Both gold and silver jewellery pieces have stunning qualities and intrinsic value but are rarely worn together. If you’re unsure whether silver or gold jewellery looks better on you, there are a few things that could help you determine which is better for you. Here are things you should consider:
Your Skin’s Undertone
Skin tone is a factor in choosing the right accessory color. Commonly, there are two types of undertones: cool and warm. But your undertone can actually be neutral. Silver jewellery is the most natural choice for anyone with cooler skin tones.
In comparison, warmer skin tones are advised to wear gold. Silver jewellery on a warm undertone can look overtly intense. In contrast, gold jewellery can make someone with a cool undertone look pale.
How to Determine Your Undertone
To distinguish your skin’s undertone, look at your wrist veins and the skin between your wrist and elbow. Cooler skin tones would have pink undertones with blue or purple veins. Green veins with golden undertones can be seen in warmer skin.
People who easily tan have warm undertones, whereas those who burn or turn pink in the sun have cool undertones.
The Pros of Gold Jewellery
Gold is resistant to tarnish, rust, and corrosion, unlike silver, making it prized for its association with wealth and status and for being the most shapeable precious metal. It has long been a preferred metal among jewelers due to its toughness and workability.
Gold can also be melted and shaped again, making it reusable. The value of gold depends on its purity and the color of your gold jewellery. Here’s why:
Does Karat Count Matter?
Karat represents the amount of gold mixed with other metals. The purest form of gold contains approximately 99.95% gold and is ranked as 24 karats. However, because solid gold is so soft, it is rarely used in jewellery.
Gold is mixed with other metals to make it more durable.

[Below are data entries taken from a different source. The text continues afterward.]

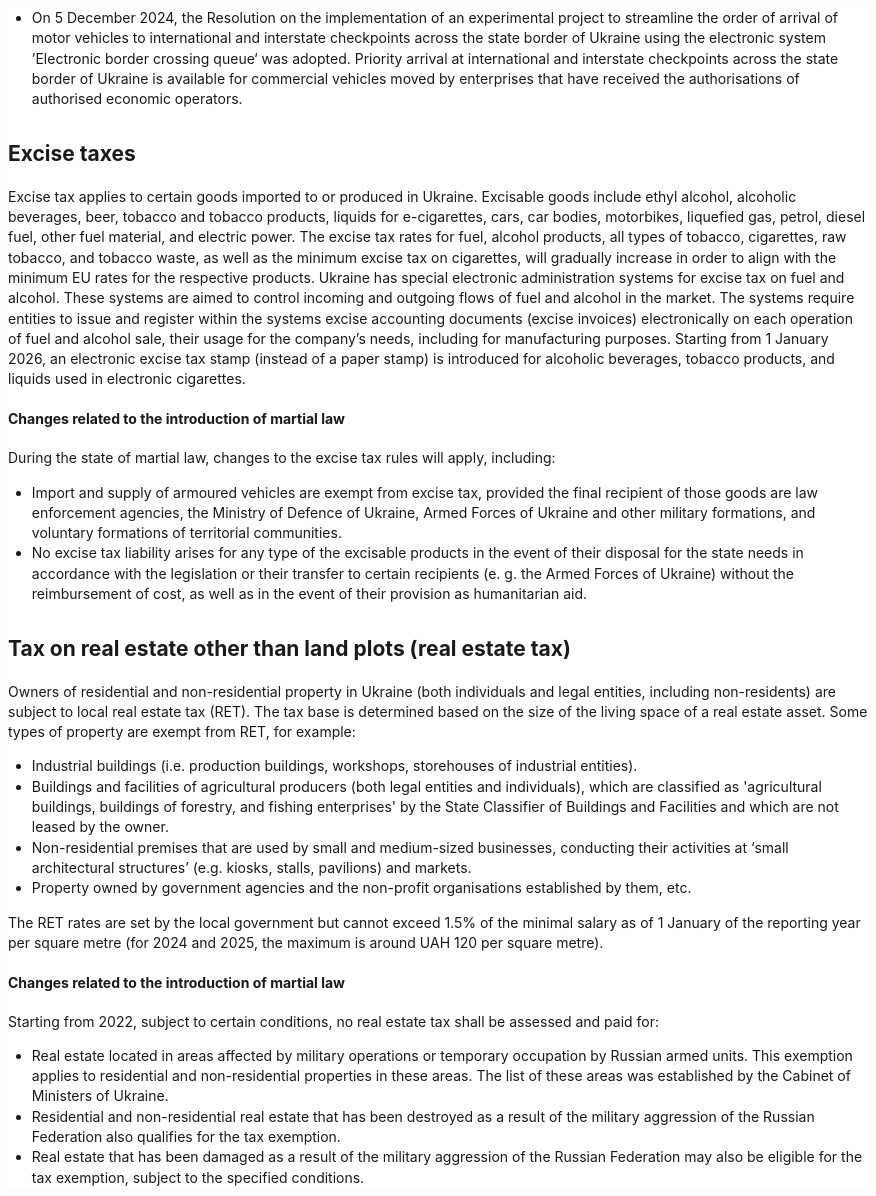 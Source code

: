   * On 5 December 2024, the Resolution on the implementation of an experimental project to streamline the order of arrival of motor vehicles to international and interstate checkpoints across the state border of Ukraine using the electronic system ’Electronic border crossing queue‘ was adopted. Priority arrival at international and interstate checkpoints across the state border of Ukraine is available for commercial vehicles moved by enterprises that have received the authorisations of authorised economic operators.


## Excise taxes
Excise tax applies to certain goods imported to or produced in Ukraine. Excisable goods include ethyl alcohol, alcoholic beverages, beer, tobacco and tobacco products, liquids for e-cigarettes, cars, car bodies, motorbikes, liquefied gas, petrol, diesel fuel, other fuel material, and electric power.
The excise tax rates for fuel, alcohol products, all types of tobacco, cigarettes, raw tobacco, and tobacco waste, as well as the minimum excise tax on cigarettes, will gradually increase in order to align with the minimum EU rates for the respective products.
Ukraine has special electronic administration systems for excise tax on fuel and alcohol. These systems are aimed to control incoming and outgoing flows of fuel and alcohol in the market. The systems require entities to issue and register within the systems excise accounting documents (excise invoices) electronically on each operation of fuel and alcohol sale, their usage for the company’s needs, including for manufacturing purposes.
Starting from 1 January 2026, an electronic excise tax stamp (instead of a paper stamp) is introduced for alcoholic beverages, tobacco products, and liquids used in electronic cigarettes.
#### Changes related to the introduction of martial law
During the state of martial law, changes to the excise tax rules will apply, including:
  * Import and supply of armoured vehicles are exempt from excise tax, provided the final recipient of those goods are law enforcement agencies, the Ministry of Defence of Ukraine, Armed Forces of Ukraine and other military formations, and voluntary formations of territorial communities.
  * No excise tax liability arises for any type of the excisable products in the event of their disposal for the state needs in accordance with the legislation or their transfer to certain recipients (e. g. the Armed Forces of Ukraine) without the reimbursement of cost, as well as in the event of their provision as humanitarian aid.


## Tax on real estate other than land plots (real estate tax)
Owners of residential and non-residential property in Ukraine (both individuals and legal entities, including non-residents) are subject to local real estate tax (RET). The tax base is determined based on the size of the living space of a real estate asset.
Some types of property are exempt from RET, for example:
  * Industrial buildings (i.e. production buildings, workshops, storehouses of industrial entities).
  * Buildings and facilities of agricultural producers (both legal entities and individuals), which are classified as 'agricultural buildings, buildings of forestry, and fishing enterprises' by the State Classifier of Buildings and Facilities and which are not leased by the owner.
  * Non-residential premises that are used by small and medium-sized businesses, conducting their activities at ‘small architectural structures’ (e.g. kiosks, stalls, pavilions) and markets.
  * Property owned by government agencies and the non-profit organisations established by them, etc.


The RET rates are set by the local government but cannot exceed 1.5% of the minimal salary as of 1 January of the reporting year per square metre (for 2024 and 2025, the maximum is around UAH 120 per square metre).
#### Changes related to the introduction of martial law
Starting from 2022, subject to certain conditions, no real estate tax shall be assessed and paid for:
  * Real estate located in areas affected by military operations or temporary occupation by Russian armed units. This exemption applies to residential and non-residential properties in these areas. The list of these areas was established by the Cabinet of Ministers of Ukraine.
  * Residential and non-residential real estate that has been destroyed as a result of the military aggression of the Russian Federation also qualifies for the tax exemption.
  * Real estate that has been damaged as a result of the military aggression of the Russian Federation may also be eligible for the tax exemption, subject to the specified conditions.
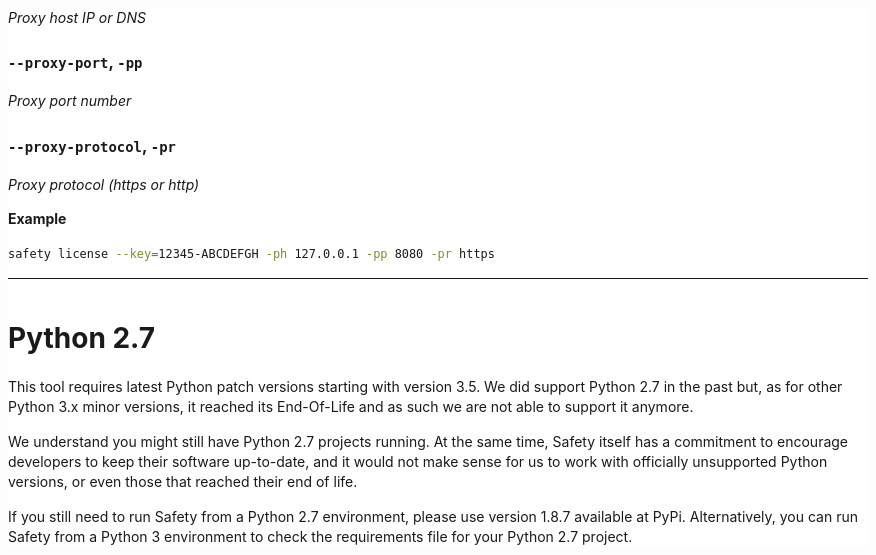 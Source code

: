 *Proxy host IP or DNS*

### `--proxy-port`, `-pp` 

*Proxy port number*

### `--proxy-protocol`, `-pr`

*Proxy protocol (https or http)*

**Example**
```bash
safety license --key=12345-ABCDEFGH -ph 127.0.0.1 -pp 8080 -pr https
```

___

# Python 2.7

This tool requires latest Python patch versions starting with version 3.5. We
did support Python 2.7 in the past but, as for other Python 3.x minor versions,
it reached its End-Of-Life and as such we are not able to support it anymore.

We understand you might still have Python 2.7 projects running. At the same
time, Safety itself has a commitment to encourage developers to keep their
software up-to-date, and it would not make sense for us to work with officially
unsupported Python versions, or even those that reached their end of life.

If you still need to run Safety from a Python 2.7 environment, please use
version 1.8.7 available at PyPi. Alternatively, you can run Safety from a
Python 3 environment to check the requirements file for your Python 2.7
project.
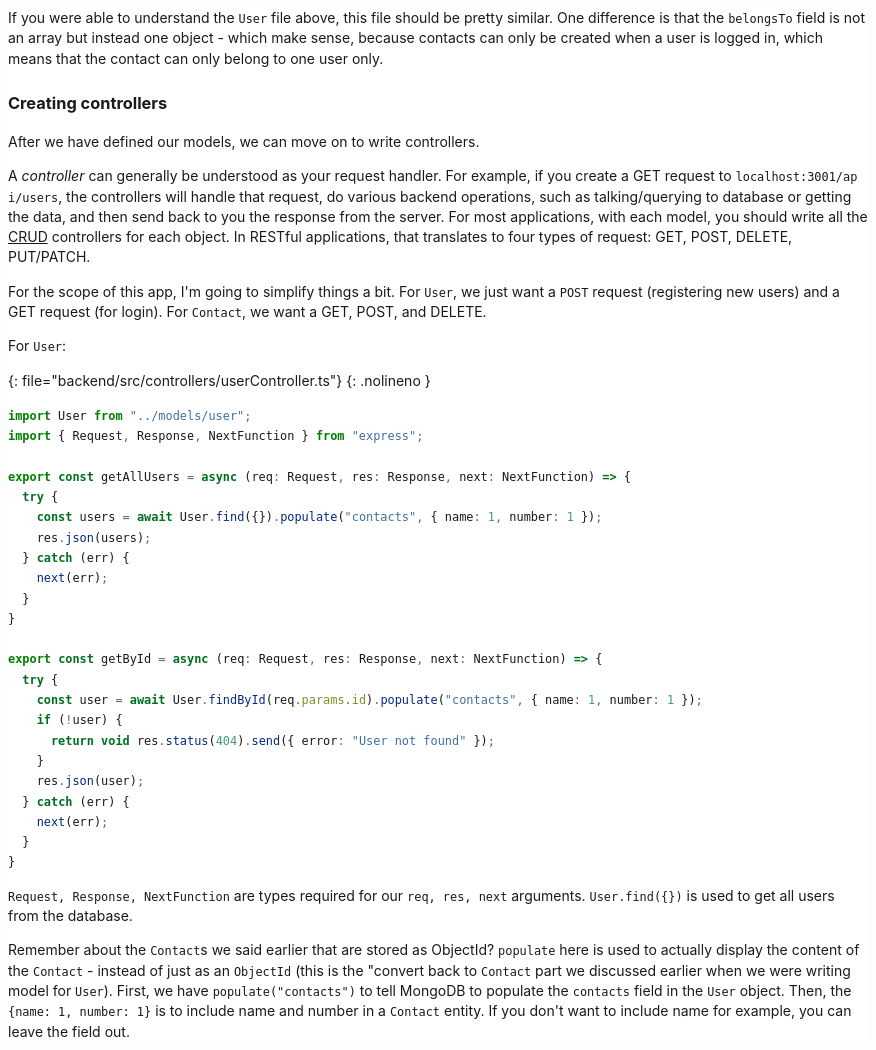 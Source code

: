 If you were able to understand the `User` file above, this file should be pretty similar. One difference is that the `belongsTo` field is not an array but instead one object - which make sense, because contacts can only be created when a user is logged in, which means that the contact can only belong to one user only.

### Creating controllers 

After we have defined our models, we can move on to write controllers. 

A *controller* can generally be understood as your request handler. For example, if you create a GET request to `localhost:3001/api/users`, the controllers will handle that request, do various backend operations, such as talking/querying to database or getting the data, and then send back to you the response from the server.  For most applications, with each model, you should write all the [CRUD](https://www.codecademy.com/article/what-is-crud) controllers for each object. In RESTful applications, that translates to four types of request: GET, POST, DELETE, PUT/PATCH.

For the scope of this app, I'm going to simplify things a bit. For `User`, we just want a `POST` request (registering new users) and a GET request (for login). For `Contact`, we want a GET, POST, and DELETE. 

For `User`: 

{: file="backend/src/controllers/userController.ts"}
{: .nolineno }

```typescript 
import User from "../models/user";
import { Request, Response, NextFunction } from "express";

export const getAllUsers = async (req: Request, res: Response, next: NextFunction) => {
  try {
    const users = await User.find({}).populate("contacts", { name: 1, number: 1 });
    res.json(users);
  } catch (err) {
    next(err);
  }
}

export const getById = async (req: Request, res: Response, next: NextFunction) => {
  try {
    const user = await User.findById(req.params.id).populate("contacts", { name: 1, number: 1 });
    if (!user) {
      return void res.status(404).send({ error: "User not found" });
    }
    res.json(user);
  } catch (err) {
    next(err);
  }
}
```

`Request, Response, NextFunction` are types required for our `req, res, next` arguments. `User.find({})` is used to get all users from the database. 

Remember about the `Contact`s we said earlier that are stored as ObjectId? `populate` here is used to actually display the content of the `Contact` - instead of just as an `ObjectId` (this is the "convert back to `Contact` part we discussed earlier when we were writing model for `User`). First, we have `populate("contacts")` to tell MongoDB to populate the `contacts` field in the `User` object. Then, the `{name: 1, number: 1}` is to include name and number in a `Contact` entity. If you don't want to include name for example, you can leave the field out. 
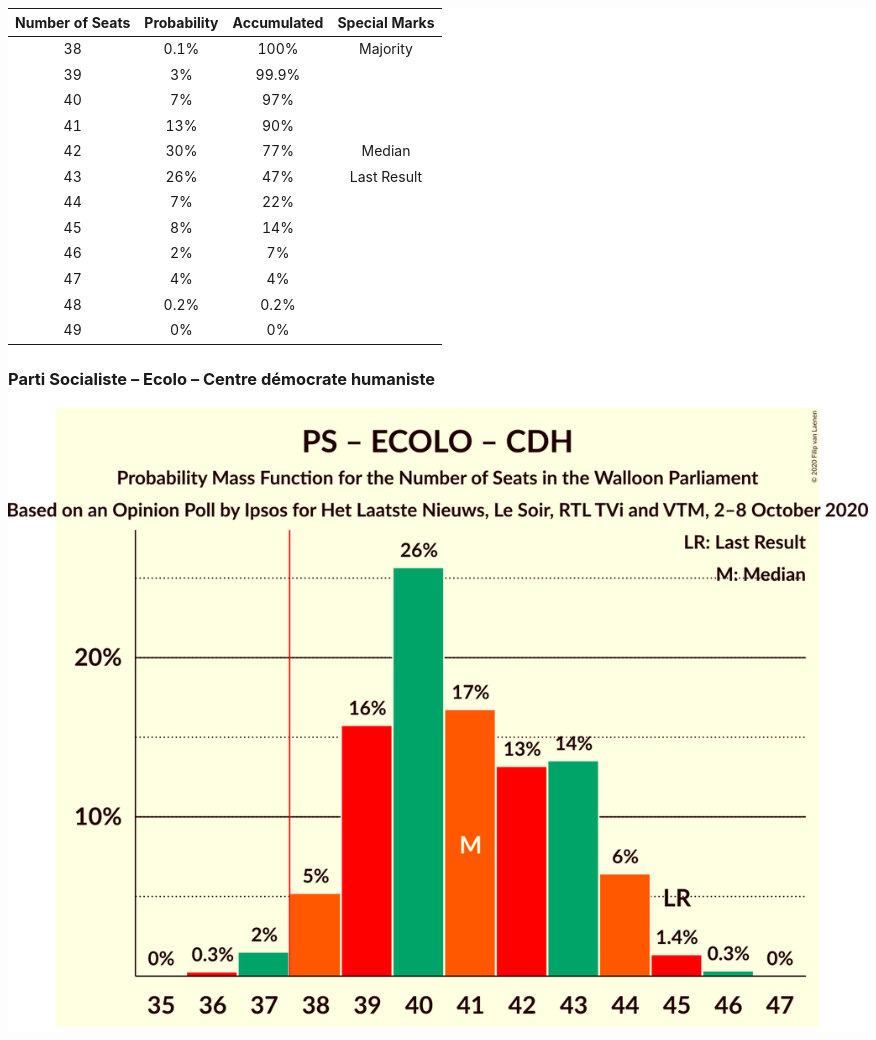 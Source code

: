 | Number of Seats | Probability | Accumulated | Special Marks |
|:---------------:|:-----------:|:-----------:|:-------------:|
| 38 | 0.1% | 100% | Majority |
| 39 | 3% | 99.9% |  |
| 40 | 7% | 97% |  |
| 41 | 13% | 90% |  |
| 42 | 30% | 77% | Median |
| 43 | 26% | 47% | Last Result |
| 44 | 7% | 22% |  |
| 45 | 8% | 14% |  |
| 46 | 2% | 7% |  |
| 47 | 4% | 4% |  |
| 48 | 0.2% | 0.2% |  |
| 49 | 0% | 0% |  |

### Parti Socialiste – Ecolo – Centre démocrate humaniste

![Graph with seats probability mass function not yet produced](2020-10-08-Ipsos-coalitions-seats-pmf-ps–ecolo–cdh.png "Seats Probability Mass Function")
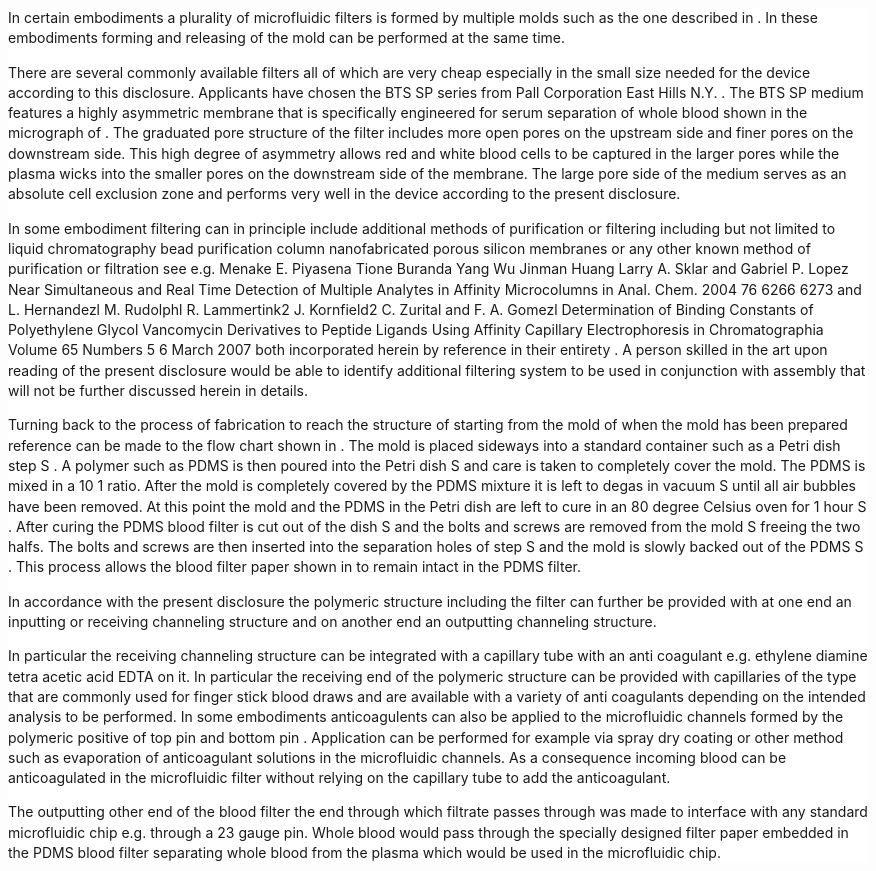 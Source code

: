 In certain embodiments a plurality of microfluidic filters is formed by multiple molds such as the one described in . In these embodiments forming and releasing of the mold can be performed at the same time.

There are several commonly available filters all of which are very cheap especially in the small size needed for the device according to this disclosure. Applicants have chosen the BTS SP series from Pall Corporation East Hills N.Y. . The BTS SP medium features a highly asymmetric membrane that is specifically engineered for serum separation of whole blood shown in the micrograph of . The graduated pore structure of the filter includes more open pores on the upstream side and finer pores on the downstream side. This high degree of asymmetry allows red and white blood cells to be captured in the larger pores while the plasma wicks into the smaller pores on the downstream side of the membrane. The large pore side of the medium serves as an absolute cell exclusion zone and performs very well in the device according to the present disclosure.

In some embodiment filtering can in principle include additional methods of purification or filtering including but not limited to liquid chromatography bead purification column nanofabricated porous silicon membranes or any other known method of purification or filtration see e.g. Menake E. Piyasena Tione Buranda Yang Wu Jinman Huang Larry A. Sklar and Gabriel P. Lopez Near Simultaneous and Real Time Detection of Multiple Analytes in Affinity Microcolumns in Anal. Chem. 2004 76 6266 6273 and L. Hernandezl M. Rudolphl R. Lammertink2 J. Kornfield2 C. Zurital and F. A. Gomezl Determination of Binding Constants of Polyethylene Glycol Vancomycin Derivatives to Peptide Ligands Using Affinity Capillary Electrophoresis in Chromatographia Volume 65 Numbers 5 6 March 2007 both incorporated herein by reference in their entirety . A person skilled in the art upon reading of the present disclosure would be able to identify additional filtering system to be used in conjunction with assembly that will not be further discussed herein in details.

Turning back to the process of fabrication to reach the structure of starting from the mold of when the mold has been prepared reference can be made to the flow chart shown in . The mold is placed sideways into a standard container such as a Petri dish step S . A polymer such as PDMS is then poured into the Petri dish S and care is taken to completely cover the mold. The PDMS is mixed in a 10 1 ratio. After the mold is completely covered by the PDMS mixture it is left to degas in vacuum S until all air bubbles have been removed. At this point the mold and the PDMS in the Petri dish are left to cure in an 80 degree Celsius oven for 1 hour S . After curing the PDMS blood filter is cut out of the dish S and the bolts and screws are removed from the mold S freeing the two halfs. The bolts and screws are then inserted into the separation holes of step S and the mold is slowly backed out of the PDMS S . This process allows the blood filter paper shown in to remain intact in the PDMS filter.

In accordance with the present disclosure the polymeric structure including the filter can further be provided with at one end an inputting or receiving channeling structure and on another end an outputting channeling structure.

In particular the receiving channeling structure can be integrated with a capillary tube with an anti coagulant e.g. ethylene diamine tetra acetic acid EDTA on it. In particular the receiving end of the polymeric structure can be provided with capillaries of the type that are commonly used for finger stick blood draws and are available with a variety of anti coagulants depending on the intended analysis to be performed. In some embodiments anticoagulents can also be applied to the microfluidic channels formed by the polymeric positive of top pin and bottom pin . Application can be performed for example via spray dry coating or other method such as evaporation of anticoagulant solutions in the microfluidic channels. As a consequence incoming blood can be anticoagulated in the microfluidic filter without relying on the capillary tube to add the anticoagulant.

The outputting other end of the blood filter the end through which filtrate passes through was made to interface with any standard microfluidic chip e.g. through a 23 gauge pin. Whole blood would pass through the specially designed filter paper embedded in the PDMS blood filter separating whole blood from the plasma which would be used in the microfluidic chip.

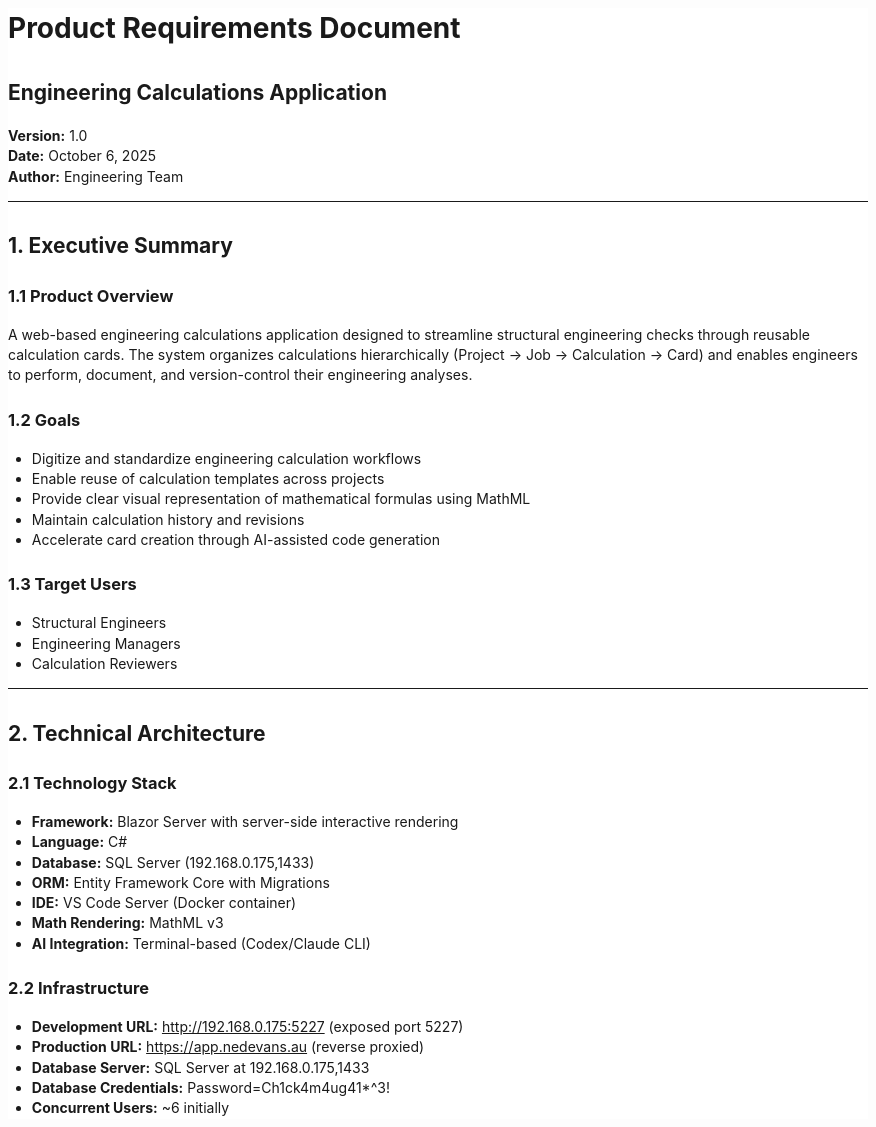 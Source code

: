 # Product Requirements Document
## Engineering Calculations Application

**Version:** 1.0  
**Date:** October 6, 2025  
**Author:** Engineering Team

---

## 1. Executive Summary

### 1.1 Product Overview
A web-based engineering calculations application designed to streamline structural engineering checks through reusable calculation cards. The system organizes calculations hierarchically (Project → Job → Calculation → Card) and enables engineers to perform, document, and version-control their engineering analyses.

### 1.2 Goals
- Digitize and standardize engineering calculation workflows
- Enable reuse of calculation templates across projects
- Provide clear visual representation of mathematical formulas using MathML
- Maintain calculation history and revisions
- Accelerate card creation through AI-assisted code generation

### 1.3 Target Users
- Structural Engineers
- Engineering Managers
- Calculation Reviewers

---

## 2. Technical Architecture

### 2.1 Technology Stack
- **Framework:** Blazor Server with server-side interactive rendering
- **Language:** C#
- **Database:** SQL Server (192.168.0.175,1433)
- **ORM:** Entity Framework Core with Migrations
- **IDE:** VS Code Server (Docker container)
- **Math Rendering:** MathML v3
- **AI Integration:** Terminal-based (Codex/Claude CLI)

### 2.2 Infrastructure
- **Development URL:** http://192.168.0.175:5227 (exposed port 5227)
- **Production URL:** https://app.nedevans.au (reverse proxied)
- **Database Server:** SQL Server at 192.168.0.175,1433
- **Database Credentials:** Password=Ch1ck4m4ug41*^3!
- **Concurrent Users:** ~6 initially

The higher the carat count, the more gold exists in the jewellery, with 24ct gold being the purest and 9ct being the least.
Gold Jewellery Comes In Different Colors
While silver is well-known for its gleaming, shiny gloss, gold is prized for its range of colors. Pure gold is typically yellow, but the metal with which it is occasionally alloyed can change color to suit a variety of skin tones and tastes. The most common colors for fine gold jewellery are white gold, yellow gold, and rose gold.
Rose gold is made out of copper and gold. This mixture produces a pinkish tinge; the more copper added, the redder the metal’s coloring. Pure rose gold does not exist; it is permanently an alloyed metal. The more pure gold is included in the alloy, the higher the rose gold’s carat number. This gold color has a vintage and modern style, making it a popular choice.
White gold is an alloyed metal as well. It is made of pure gold and other metals that give it a whiter tint, like zinc or nickel. White gold, on the other hand, is not white; it’s more of a soft grey color. White gold in jewellery stores is usually rhodium plated, giving it a vibrant white finish. If you buy white gold jewellery, you might need to have it re-plated to keep the white color.
The Pros of Silver Jewellery
Silver, like gold, is a malleable precious metal. Although not as formidable as gold, it can also be hardened by alloying with other metals. The 99.9% pure silver is considered fine silver, but it is usually too soft to be used in jewellery. As a result, fine silver is alloyed with copper to create sterling silver, or 925 silver, which accounts for the majority of silver jewellery purchased today.
Silver is Cost-Effective
In the twenty-first century, the gold-to-silver ratio is 60:1. Despite being a precious metal, it is significantly less expensive than gold. This is because silver currently has a much larger supply than gold. Silver is long-lasting, beautiful, and inexpensive. Ultimately, it’s an exceptional choice for a precious jewellery collection. It is less expensive, enabling people from all walks of life to own a piece of jewellery.
You are free to disregard such “jewellery rules.” Still, you may want to use a guide to help you get started with coordinating jewellery to suit you and your sense of style. Wearing gold or silver jewellery should be entirely based on personal preference. Experiment with different metal colors and gemstones, and match different styles and colors in your jewellery to see what makes you shine further.